!EmmiMarie! hat geschrieben: Sa 9. Okt 2021, 17:08
Die fesche Tina hat geschrieben: Sa 9. Okt 2021, 16:12
Wächst da eine Generation der Toleranz, Aufgeschlossenheit und Liberalität gegenüber den bisher sogenannten "Randgruppen" heran? Man kann das Gendersternchen ablehnen oder gut finden, toll finde ich auf jeden Fall, dass sich die Jugend damit auseinandersetzt und dabei sogar das Verständnis für Trans*, Divers (oder wie auch immer) mehr in den Mittelpunkt gerückt wird.
Hallo Tina...
das ist natürlich zu hoffen das es eine offene und tolerante Generation wird..aber wenn jemand mit gewissen Themen schon aufwächst ist die Person natürlich näher dran.Ganz automatisch...Die junge Generation ist einfach noch flexibel, nimmt noch ihre Form an und damit tun sich die älteren
wesentlich schwerer (es gibt aber löbliche Ausnahmen)...
Hallo Marie,
ich sehe das ähnlich.

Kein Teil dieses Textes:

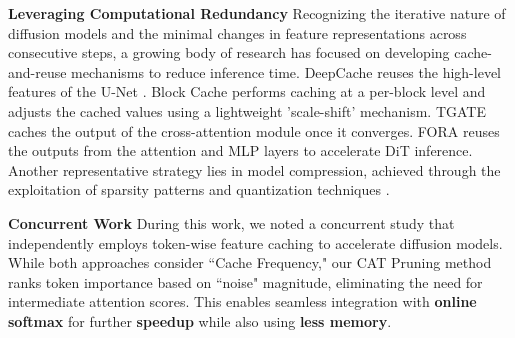 \textbf{Leveraging Computational Redundancy} %
Recognizing the iterative nature of diffusion models and the minimal changes in feature representations across consecutive steps, a growing body of research has focused on developing cache-and-reuse mechanisms to reduce inference time. DeepCache \citep{ma2023deepcache} reuses the high-level features of the U-Net \citep{ronneberger2015unetconvolutionalnetworksbiomedical}. Block Cache \citep{wimbauer2023cache} performs caching at a per-block level and adjusts the cached values using a lightweight 'scale-shift' mechanism. TGATE \citep{liu2024faster,tgate} caches the output of the cross-attention module once it converges. FORA \citep{Selvaraju2024FORAFC} reuses the outputs from the attention and MLP layers to accelerate DiT inference. Another representative strategy lies in model compression, achieved through the exploitation of sparsity patterns \citep{NEURIPS2022_b9603de9,wang2024sparsedmsparseefficientdiffusion} and quantization techniques \citep{zhao2024viditqefficientaccuratequantization,fang2023structuralpruningdiffusionmodels,li2023qdiffusionquantizingdiffusionmodels}.

\textbf{Concurrent Work}
During this work, we noted a concurrent study \citep{zou2024acceleratingdiffusiontransformerstokenwise} that independently employs token-wise feature caching to accelerate diffusion models. While both approaches consider ``Cache Frequency," our CAT Pruning method ranks token importance based on ``noise" magnitude, eliminating the need for intermediate attention scores. This enables seamless integration with \textbf{online softmax} \citep{milakov2018onlinenormalizercalculationsoftmax, NEURIPS2022_67d57c32} for further \textbf{speedup} while also using \textbf{less memory}.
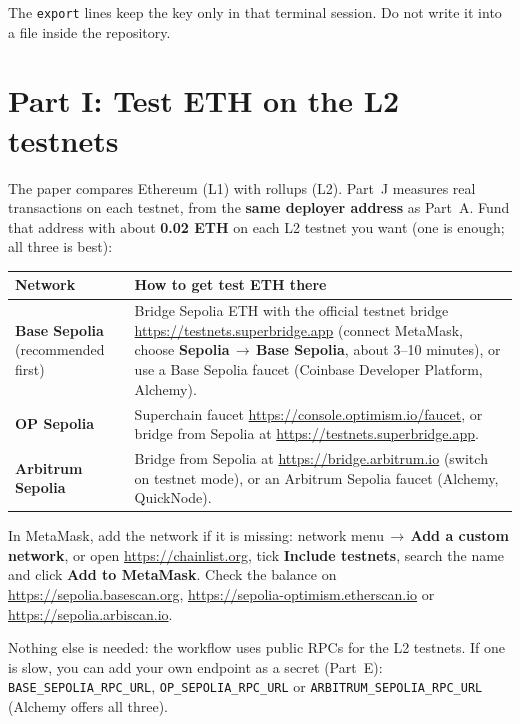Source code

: \documentclass[11pt,a4paper]{article}
\newcommand{\ui}[1]{\textsf{\textbf{#1}}}
\newcommand{\code}[1]{\texttt{#1}}
\newcommand{\arr}{\,$\rightarrow$\,}
\begin{document}
{\small The \code{export} lines keep the key only in that terminal session. Do not write it into a file inside the repository.}


\section{Part I: Test ETH on the L2 testnets}
The paper compares Ethereum (L1) with rollups (L2). Part~J measures real transactions on each testnet, from the \textbf{same deployer address} as Part~A. Fund that address with about \textbf{0.02 ETH} on each L2 testnet you want (one is enough; all three is best):
\begin{center}
\renewcommand{\arraystretch}{1.2}
\begin{tabularx}{\textwidth}{@{}lX@{}}
\toprule
\textbf{Network} & \textbf{How to get test ETH there} \\
\midrule
\textbf{Base Sepolia} (recommended first) & Bridge Sepolia ETH with the official testnet bridge \url{https://testnets.superbridge.app} (connect MetaMask, choose \ui{Sepolia}\arr\ui{Base Sepolia}, about 3--10 minutes), or use a Base Sepolia faucet (Coinbase Developer Platform, Alchemy). \\
\textbf{OP Sepolia} & Superchain faucet \url{https://console.optimism.io/faucet}, or bridge from Sepolia at \url{https://testnets.superbridge.app}. \\
\textbf{Arbitrum Sepolia} & Bridge from Sepolia at \url{https://bridge.arbitrum.io} (switch on testnet mode), or an Arbitrum Sepolia faucet (Alchemy, QuickNode). \\
\bottomrule
\end{tabularx}
\end{center}
In MetaMask, add the network if it is missing: network menu\arr\ui{Add a custom network}, or open \url{https://chainlist.org}, tick \ui{Include testnets}, search the name and click \ui{Add to MetaMask}. Check the balance on \url{https://sepolia.basescan.org}, \url{https://sepolia-optimism.etherscan.io} or \url{https://sepolia.arbiscan.io}.

{\small Nothing else is needed: the workflow uses public RPCs for the L2 testnets. If one is slow, you can add your own endpoint as a secret (Part~E): \code{BASE\_SEPOLIA\_RPC\_URL}, \code{OP\_SEPOLIA\_RPC\_URL} or \code{ARBITRUM\_SEPOLIA\_RPC\_URL} (Alchemy offers all three).}
\end{document}

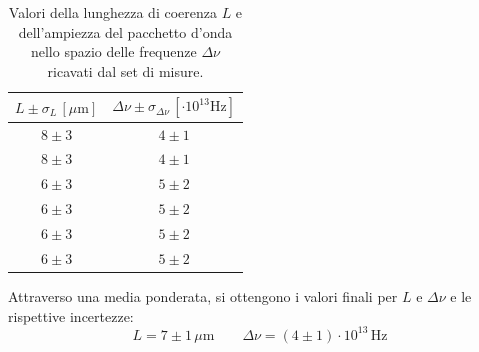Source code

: \documentclass[]{article}
\begin{document}
\begin{table}[H]
    \centering
    \begin{tabular}{||c|c||}
        \hline
        $L \pm \sigma_{L} \, \left[\mu\text{m}\right]$ & $\Delta \nu \pm \sigma_{\Delta \nu} \, \left[\cdot 10^{13}\text{Hz}\right]$ \\
        \hline\hline

        $8 \pm 3$ & $4 \pm 1$ \\\hline
        $8 \pm 3$ & $4 \pm 1$ \\\hline
        $6 \pm 3$ & $5 \pm 2$ \\\hline
        $6 \pm 3$ & $5 \pm 2$ \\\hline
        $6 \pm 3$ & $5 \pm 2$ \\\hline
        $6 \pm 3$ & $5 \pm 2$ \\\hline
    
    \end{tabular}
    \caption{Valori della lunghezza di coerenza $L$ e dell'ampiezza del pacchetto d'onda nello spazio delle frequenze $\Delta \nu$ ricavati dal set di misure.}
    \label{tab:L}
\end{table}
Attraverso una media ponderata, si ottengono i valori finali per $L$ e $\Delta \nu$ e le rispettive incertezze:
\begin{equation}
    \label{L-deltanu}
    L = 7 \pm 1 \, \mu\text{m} \qquad
    \Delta\nu = (4 \pm 1) \cdot 10^{13} \, \text{Hz}
\end{equation}
\end{document}
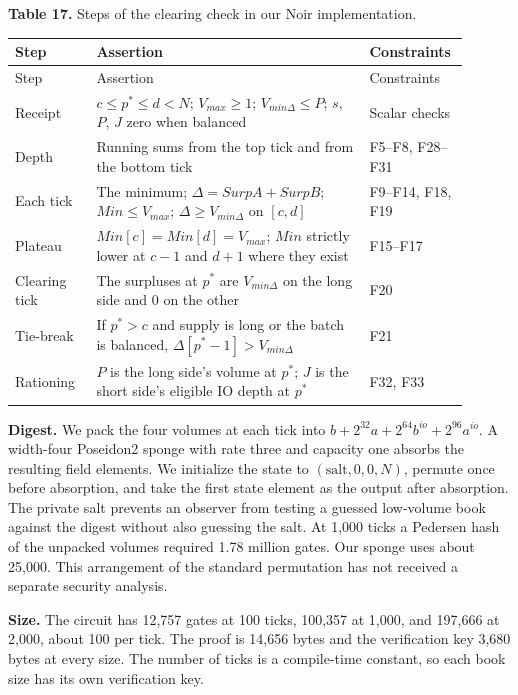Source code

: \textbf{Table 17.} Steps of the clearing check in our Noir implementation.

\begingroup
\setlength{\tabcolsep}{2pt}\small
\begin{longtable}{@{}>{\raggedright\arraybackslash}p{0.1710\linewidth}>{\raggedright\arraybackslash}p{0.5760\linewidth}>{\raggedright\arraybackslash}p{0.1530\linewidth}@{}}
\toprule
Step & Assertion & Constraints \\
\midrule\endfirsthead
\toprule
Step & Assertion & Constraints \\
\midrule\endhead
\bottomrule\endfoot
Receipt & \(c \le p^* \le d < N\); \(V_{max} \ge 1\); \(V_{min\Delta} \le P\); \(s\), \(P\), \(J\) zero when balanced & Scalar checks \\
Depth & Running sums from the top tick and from the bottom tick & F5--F8, F28--F31 \\
Each tick & The minimum; \(\Delta = SurpA + SurpB\); \(Min \le V_{max}\); \(\Delta \ge V_{min\Delta}\) on \([c,d]\) & F9--F14, F18, F19 \\
Plateau & \(Min[c] = Min[d] = V_{max}\); \(Min\) strictly lower at \(c - 1\) and \(d + 1\) where they exist & F15--F17 \\
Clearing tick & The surpluses at \(p^*\) are \(V_{min\Delta}\) on the long side and 0 on the other & F20 \\
Tie-break & If \(p^* > c\) and supply is long or the batch is balanced, \(\Delta[p^* - 1] > V_{min\Delta}\) & F21 \\
Rationing & \(P\) is the long side's volume at \(p^*\); \(J\) is the short side's eligible IO depth at \(p^*\) & F32, F33 \\
\end{longtable}
\endgroup

\textbf{Digest.} We pack the four volumes at each tick into \(b+2^{32}a+2^{64}b^{io}+2^{96}a^{io}\). A width-four Poseidon2 sponge with rate three and capacity one absorbs the resulting field elements. We initialize the state to \((\text{salt},0,0,N)\), permute once before absorption, and take the first state element as the output after absorption. The private salt prevents an observer from testing a guessed low-volume book against the digest without also guessing the salt. At 1,000 ticks a Pedersen hash of the unpacked volumes required 1.78 million gates. Our sponge uses about 25,000. This arrangement of the standard permutation has not received a separate security analysis.

\textbf{Size.} The circuit has 12,757 gates at 100 ticks, 100,357 at 1,000, and 197,666 at 2,000, about 100 per tick. The proof is 14,656 bytes and the verification key 3,680 bytes at every size. The number of ticks is a compile-time constant, so each book size has its own verification key.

Die "älteren" Generationen, bezogen auf die Schrifftweisen, leben jetzt so 40, 50, 60, 70 Jahre damit und werden nun mit einer neuen Schrifftweise konfrontiert, die für einige (viele...?) nur schwer verständlich ist oder überhaupt vermittelbar. Es ist die "Angst" vor Veränderung - warum ändern, was all die Jahre doch auch ging? Ich kann das durchaus verstehen. Die Sache bei der Jugend ist, daß sie damit quasi aufwächst, so in jungen Jahren schon in Kontakt und "sensibilisiert" wird und es schlicht als Normalität aufgefasst wird - das ist doch ein guter Ansatz. Allerdings ob das auch damit verbunden ist "Verständnis für Trans*, Divers (oder wie auch immer)" zu erwerben wie meine Mama geschrieben hat, ist sicher Wunsch des Gedankens und ich kann in meinem "jungen" persönlichen Umkreis durchaus Veränderungen wahrnehmen. Vielleicht liegt es an den Eltern, dem Umgang und Unterrichtsnormen in der Schule oder vielleicht sogar aus eigenem Antrieb heraus.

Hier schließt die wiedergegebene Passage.